Cuando los hombres perdemos a las mujeres, a nuestras mujeres, perdemos la infancia y el futuro, se van nuestras madres y nuestras esposas. Quedamos pasmados, invadidos por esa impotencia tan viril ante la vida, esa soledad melancólica que tiñe de oscuridad y mierda nuestras viviendas. La promesa se convierte en una burla, el aire se llena de un caldo gris de palabras murmuradas, de miradas caídas que se estrellan en las aceras.
En este caldo gris que fue el Nápoles que les quedó a los hombres tras la batalla de las cuatro jornadas, es donde De Luca ha cocido Il giorno prima della felicitá, una historia de hombres solos.
La novela es la historia de un huérfano que recorre el camino de la adolescencia al abrigo de un portero de un edificio viejo y ya casi vacío. Colabora en su educación un librero de segunda mano, incapaz de comprender que cuando el hambre impera no hay tiempo para fantasías. Por su parte, ella, Anna, es la eterna promesa que le llevará a cometer las mismas imprudencias y repetir los mismos errores de quien no sabe – nunca se aprende – que la felicidad es siempre el día antes de la felicidad.
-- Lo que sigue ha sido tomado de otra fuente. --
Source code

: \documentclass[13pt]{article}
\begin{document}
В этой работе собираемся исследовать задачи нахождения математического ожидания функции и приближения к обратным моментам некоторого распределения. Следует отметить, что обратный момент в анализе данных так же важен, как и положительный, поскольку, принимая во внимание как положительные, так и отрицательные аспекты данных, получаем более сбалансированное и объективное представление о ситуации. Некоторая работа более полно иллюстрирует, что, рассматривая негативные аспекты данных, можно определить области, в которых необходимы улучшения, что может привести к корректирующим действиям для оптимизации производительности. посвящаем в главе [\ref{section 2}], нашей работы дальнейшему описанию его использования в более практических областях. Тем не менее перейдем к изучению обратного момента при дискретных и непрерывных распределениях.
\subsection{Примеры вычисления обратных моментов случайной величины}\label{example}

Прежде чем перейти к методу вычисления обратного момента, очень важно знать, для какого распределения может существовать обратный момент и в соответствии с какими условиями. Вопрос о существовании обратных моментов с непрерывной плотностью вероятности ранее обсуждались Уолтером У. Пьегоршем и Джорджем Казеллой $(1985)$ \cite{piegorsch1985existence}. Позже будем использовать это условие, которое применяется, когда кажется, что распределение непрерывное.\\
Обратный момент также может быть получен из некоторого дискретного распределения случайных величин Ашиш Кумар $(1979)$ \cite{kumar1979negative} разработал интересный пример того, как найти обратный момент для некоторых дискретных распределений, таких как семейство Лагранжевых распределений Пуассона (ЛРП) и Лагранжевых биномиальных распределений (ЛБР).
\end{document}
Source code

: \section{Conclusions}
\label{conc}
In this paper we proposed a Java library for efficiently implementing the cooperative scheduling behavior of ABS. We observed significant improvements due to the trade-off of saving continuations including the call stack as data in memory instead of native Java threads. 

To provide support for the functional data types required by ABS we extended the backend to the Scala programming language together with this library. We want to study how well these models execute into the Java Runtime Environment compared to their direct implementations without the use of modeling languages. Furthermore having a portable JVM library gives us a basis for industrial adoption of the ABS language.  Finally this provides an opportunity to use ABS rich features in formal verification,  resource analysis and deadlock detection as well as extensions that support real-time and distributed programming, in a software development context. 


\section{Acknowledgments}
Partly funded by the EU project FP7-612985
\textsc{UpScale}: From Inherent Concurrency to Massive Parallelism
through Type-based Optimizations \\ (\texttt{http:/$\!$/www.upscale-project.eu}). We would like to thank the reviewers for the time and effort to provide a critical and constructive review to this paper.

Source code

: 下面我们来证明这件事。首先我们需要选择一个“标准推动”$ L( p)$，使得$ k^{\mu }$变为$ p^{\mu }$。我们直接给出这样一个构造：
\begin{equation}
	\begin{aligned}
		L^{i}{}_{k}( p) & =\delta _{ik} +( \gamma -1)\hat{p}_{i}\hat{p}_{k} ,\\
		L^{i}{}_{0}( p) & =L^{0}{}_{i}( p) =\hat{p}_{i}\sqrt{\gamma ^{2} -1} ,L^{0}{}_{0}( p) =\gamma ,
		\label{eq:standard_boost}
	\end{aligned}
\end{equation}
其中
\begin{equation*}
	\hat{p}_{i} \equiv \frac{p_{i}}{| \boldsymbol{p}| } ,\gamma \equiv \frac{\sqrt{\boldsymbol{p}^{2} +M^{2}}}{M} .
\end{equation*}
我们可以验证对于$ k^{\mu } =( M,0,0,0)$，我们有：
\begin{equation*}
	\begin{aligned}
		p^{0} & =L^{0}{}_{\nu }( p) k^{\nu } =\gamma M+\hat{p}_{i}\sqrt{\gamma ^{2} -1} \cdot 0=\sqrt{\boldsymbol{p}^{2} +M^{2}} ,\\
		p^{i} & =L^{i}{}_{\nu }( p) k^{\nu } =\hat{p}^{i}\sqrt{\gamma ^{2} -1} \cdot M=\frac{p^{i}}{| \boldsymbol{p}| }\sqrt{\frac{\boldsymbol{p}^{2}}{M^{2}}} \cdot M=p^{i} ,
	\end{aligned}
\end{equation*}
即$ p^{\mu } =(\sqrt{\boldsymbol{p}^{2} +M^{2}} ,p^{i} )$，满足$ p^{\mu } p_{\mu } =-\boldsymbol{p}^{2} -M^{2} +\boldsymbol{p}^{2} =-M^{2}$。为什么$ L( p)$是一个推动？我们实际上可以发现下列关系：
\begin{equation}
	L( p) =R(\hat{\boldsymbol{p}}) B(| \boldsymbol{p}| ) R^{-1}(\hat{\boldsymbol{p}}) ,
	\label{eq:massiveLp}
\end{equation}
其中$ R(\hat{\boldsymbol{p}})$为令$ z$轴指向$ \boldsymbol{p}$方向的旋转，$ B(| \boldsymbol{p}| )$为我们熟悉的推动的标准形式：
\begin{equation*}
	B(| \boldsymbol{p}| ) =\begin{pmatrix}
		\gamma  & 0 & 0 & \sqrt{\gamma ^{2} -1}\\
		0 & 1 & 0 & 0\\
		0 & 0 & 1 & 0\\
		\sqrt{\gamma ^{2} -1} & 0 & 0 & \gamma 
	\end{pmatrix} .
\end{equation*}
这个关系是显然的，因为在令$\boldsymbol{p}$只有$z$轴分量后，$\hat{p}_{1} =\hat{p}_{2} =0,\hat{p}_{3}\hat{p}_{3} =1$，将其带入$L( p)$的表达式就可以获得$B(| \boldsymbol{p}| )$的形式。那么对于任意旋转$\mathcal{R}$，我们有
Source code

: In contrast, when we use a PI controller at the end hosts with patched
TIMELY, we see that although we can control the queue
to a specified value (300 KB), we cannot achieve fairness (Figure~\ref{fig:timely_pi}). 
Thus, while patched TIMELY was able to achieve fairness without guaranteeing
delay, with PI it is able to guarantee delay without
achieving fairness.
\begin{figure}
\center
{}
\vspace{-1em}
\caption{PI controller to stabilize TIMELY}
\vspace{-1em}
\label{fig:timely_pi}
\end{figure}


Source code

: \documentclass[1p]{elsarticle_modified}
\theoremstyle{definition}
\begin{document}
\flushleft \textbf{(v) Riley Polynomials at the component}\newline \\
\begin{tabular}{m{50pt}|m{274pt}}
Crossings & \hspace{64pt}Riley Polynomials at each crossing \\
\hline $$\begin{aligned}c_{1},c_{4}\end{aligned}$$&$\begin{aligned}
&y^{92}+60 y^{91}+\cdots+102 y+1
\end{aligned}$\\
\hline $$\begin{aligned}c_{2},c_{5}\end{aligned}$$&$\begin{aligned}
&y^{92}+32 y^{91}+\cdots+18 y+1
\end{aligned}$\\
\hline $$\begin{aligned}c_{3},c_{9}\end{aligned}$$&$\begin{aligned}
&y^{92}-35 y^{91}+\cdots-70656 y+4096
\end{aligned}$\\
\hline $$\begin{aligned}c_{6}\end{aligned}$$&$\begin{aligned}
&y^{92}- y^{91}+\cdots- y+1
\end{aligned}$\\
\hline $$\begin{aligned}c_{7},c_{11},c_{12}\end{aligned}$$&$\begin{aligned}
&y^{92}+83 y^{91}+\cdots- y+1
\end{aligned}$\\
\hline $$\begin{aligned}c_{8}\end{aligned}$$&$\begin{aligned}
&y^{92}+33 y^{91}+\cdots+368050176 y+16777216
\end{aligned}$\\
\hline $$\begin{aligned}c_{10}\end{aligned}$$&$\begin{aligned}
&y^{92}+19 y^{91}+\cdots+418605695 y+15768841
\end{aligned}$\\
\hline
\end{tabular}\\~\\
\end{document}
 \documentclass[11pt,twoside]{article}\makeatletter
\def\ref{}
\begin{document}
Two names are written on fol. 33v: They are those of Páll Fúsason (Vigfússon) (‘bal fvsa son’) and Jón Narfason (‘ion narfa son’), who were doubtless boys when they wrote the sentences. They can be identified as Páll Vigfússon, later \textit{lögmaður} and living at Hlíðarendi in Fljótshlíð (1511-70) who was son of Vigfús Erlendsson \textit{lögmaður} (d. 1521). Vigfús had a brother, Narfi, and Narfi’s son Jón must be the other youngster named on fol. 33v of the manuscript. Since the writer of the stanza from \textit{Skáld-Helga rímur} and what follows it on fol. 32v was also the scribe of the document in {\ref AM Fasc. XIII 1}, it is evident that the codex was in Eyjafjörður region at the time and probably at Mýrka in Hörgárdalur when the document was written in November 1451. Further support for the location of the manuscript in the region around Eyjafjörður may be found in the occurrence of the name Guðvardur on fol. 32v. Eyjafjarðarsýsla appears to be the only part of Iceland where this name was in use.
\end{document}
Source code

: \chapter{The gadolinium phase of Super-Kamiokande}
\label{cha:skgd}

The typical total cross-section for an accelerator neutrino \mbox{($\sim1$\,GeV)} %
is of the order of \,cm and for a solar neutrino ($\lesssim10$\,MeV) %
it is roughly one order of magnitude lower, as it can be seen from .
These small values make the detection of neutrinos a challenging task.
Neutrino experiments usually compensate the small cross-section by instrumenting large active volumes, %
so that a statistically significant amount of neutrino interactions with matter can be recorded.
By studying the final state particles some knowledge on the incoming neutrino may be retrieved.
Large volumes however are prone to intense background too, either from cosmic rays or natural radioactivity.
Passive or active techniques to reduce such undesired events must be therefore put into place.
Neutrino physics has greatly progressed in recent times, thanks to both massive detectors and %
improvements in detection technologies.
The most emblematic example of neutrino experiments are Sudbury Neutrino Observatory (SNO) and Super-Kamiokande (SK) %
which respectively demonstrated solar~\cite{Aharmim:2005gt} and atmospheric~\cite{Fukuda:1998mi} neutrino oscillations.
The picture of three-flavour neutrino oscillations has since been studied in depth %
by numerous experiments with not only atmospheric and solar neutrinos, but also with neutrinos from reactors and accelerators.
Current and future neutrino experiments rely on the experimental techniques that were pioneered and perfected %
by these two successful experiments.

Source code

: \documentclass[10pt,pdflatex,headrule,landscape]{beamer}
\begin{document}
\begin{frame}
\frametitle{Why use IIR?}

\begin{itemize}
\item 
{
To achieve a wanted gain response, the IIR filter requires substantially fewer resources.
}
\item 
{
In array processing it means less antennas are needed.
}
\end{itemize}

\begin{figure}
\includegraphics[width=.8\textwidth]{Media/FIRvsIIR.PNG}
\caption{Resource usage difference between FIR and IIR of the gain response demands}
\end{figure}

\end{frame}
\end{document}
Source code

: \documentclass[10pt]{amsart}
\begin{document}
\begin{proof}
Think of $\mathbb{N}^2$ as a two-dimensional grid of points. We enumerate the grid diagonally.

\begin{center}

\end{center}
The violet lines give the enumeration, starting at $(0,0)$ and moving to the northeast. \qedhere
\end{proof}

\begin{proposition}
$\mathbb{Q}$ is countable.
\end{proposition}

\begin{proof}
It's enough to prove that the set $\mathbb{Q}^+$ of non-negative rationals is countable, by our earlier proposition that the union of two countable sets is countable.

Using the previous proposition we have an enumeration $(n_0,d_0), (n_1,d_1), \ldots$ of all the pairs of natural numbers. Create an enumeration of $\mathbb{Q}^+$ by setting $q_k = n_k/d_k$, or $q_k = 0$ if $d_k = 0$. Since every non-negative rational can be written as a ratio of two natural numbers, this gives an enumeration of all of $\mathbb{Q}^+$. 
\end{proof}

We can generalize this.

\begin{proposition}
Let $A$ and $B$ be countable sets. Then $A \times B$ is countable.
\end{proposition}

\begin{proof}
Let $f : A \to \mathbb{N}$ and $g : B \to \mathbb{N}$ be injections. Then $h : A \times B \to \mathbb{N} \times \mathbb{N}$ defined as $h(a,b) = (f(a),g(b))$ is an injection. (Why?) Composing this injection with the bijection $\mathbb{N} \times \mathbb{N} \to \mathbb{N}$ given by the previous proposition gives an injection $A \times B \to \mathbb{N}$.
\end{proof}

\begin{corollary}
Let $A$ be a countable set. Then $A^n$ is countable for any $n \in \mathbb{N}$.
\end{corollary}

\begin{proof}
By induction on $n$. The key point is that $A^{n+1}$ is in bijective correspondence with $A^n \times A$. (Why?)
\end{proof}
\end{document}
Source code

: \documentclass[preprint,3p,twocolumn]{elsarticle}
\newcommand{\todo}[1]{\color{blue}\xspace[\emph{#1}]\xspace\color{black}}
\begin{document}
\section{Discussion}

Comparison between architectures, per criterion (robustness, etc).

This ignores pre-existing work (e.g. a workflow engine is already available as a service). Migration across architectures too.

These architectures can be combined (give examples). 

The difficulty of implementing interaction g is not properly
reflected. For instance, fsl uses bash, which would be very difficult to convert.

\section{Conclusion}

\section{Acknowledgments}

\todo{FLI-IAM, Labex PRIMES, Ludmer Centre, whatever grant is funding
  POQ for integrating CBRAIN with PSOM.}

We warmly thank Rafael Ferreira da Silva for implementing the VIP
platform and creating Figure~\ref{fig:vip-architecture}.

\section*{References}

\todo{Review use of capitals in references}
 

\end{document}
La soledad de los hombres solos sólo puede enseñar a sobrevivir en soledad, y los hombres solos sólo saben hacerlo de dos formas: regalando un libro o regalando un arma. Con un libro aprendemos a evitar mirar en el espejo de nuestras estupideces, nos enseñan a creer que existen experiencias ajenas que permitirán evitar nuestros descalabros. Por el contrario con un arma nos advierten que nuestros sueños conllevan riesgos, que nuestro esfuerzo es a menudo una amenaza, que nuestra libertad siempre es un ataque que se defiende a solas o se pierde.
Puede que fuera por no dejarme nunca solo, o quizás fuera por un solemne gusto estético, pero a mí nunca me regalaron un arma, ni siquiera una navaja. Quizás esto ha provocado en mí la ilusión de la compresión y la consecuente pereza ante la lucha, la dejadez del futuro. Pero si yo llevara un sable oculto en mi pantalón, si lo hubiera llevado desde la adolescencia quizás ahora me aventurara a salir a por ello, quizás pensara que hay días buenos que están por llegar y que sólo es necesario salir a cazarlos.
Pero mi padre siempre me decía que usara la cabeza y así me ha ido. Ahora sólo gano para dudas.